Find median values of religious
across different races
in couples_data
and apply the the Kruskal-Wallis test to
see of the difference is statistically significant. Explain your
findings.
## ANSWER
couples_data %>%
filter(religious %in% 1:5) %>%
group_by(race) %>%
summarise(num_obs = n(),
married = mean(married == "yes"),
med = median(religious)) %>%
mutate(label = recode_religious_frq(med))
## Here is the test
couples_data %>%
filter(religious %in% 1:5) %>%
kruskal.test(religious ~ race, . )
##
## Kruskal-Wallis rank sum test
##
## data: religious by race
## Kruskal-Wallis chi-squared = 11.542, df = 4, p-value = 0.02111
There is a noticeable difference that can, nevertheless, be explained by pure chance or by a biased sample. But yeah, different races, may, indeed, have different median levels of religiousness.
Recall that the t-test has certain assumptions that make not applicable in certain cases. But the U-test can be applied all the time. Let us conduct a numeric experiment - generate random data, apply both tests and see which of the two gives a smaller \(p\)-value.
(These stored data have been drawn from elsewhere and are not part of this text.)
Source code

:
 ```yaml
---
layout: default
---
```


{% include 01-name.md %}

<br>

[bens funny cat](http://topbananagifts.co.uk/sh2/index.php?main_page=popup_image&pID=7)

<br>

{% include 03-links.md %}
For \(n=10,11,\dots,50\), generate a sample of \(n\) normal variables with \(\mu=0.5\) and \(\sigma^2=1\). Apply the t-test and the U-test to the sample, and plot the \(p\)-value vs \(n\) coloured by the test with log-scale. Which of the two tests yields smaller \(p\)-values?
## Answer
set.seed(42)
two_tests <- function(n) {
random_x <- rnorm(n, mean = 0.5)
df_u <- wilcox.test(random_x) %>% tidy() %>%
select(p.value) %>%
mutate(n = n, test = "t")
df_t <- t.test(random_x) %>% tidy() %>%
select(p.value) %>%
mutate(n = n, test = "u")
df_u %>%
bind_rows(df_t)
}
df_experiment <- 10:50 %>% map_df(two_tests)
df_experiment %>%
ggplot(aes(x = n, y = p.value, colour = test)) +
geom_line() + scale_y_log10()
Apparently, the \(p\)-values are almost the same.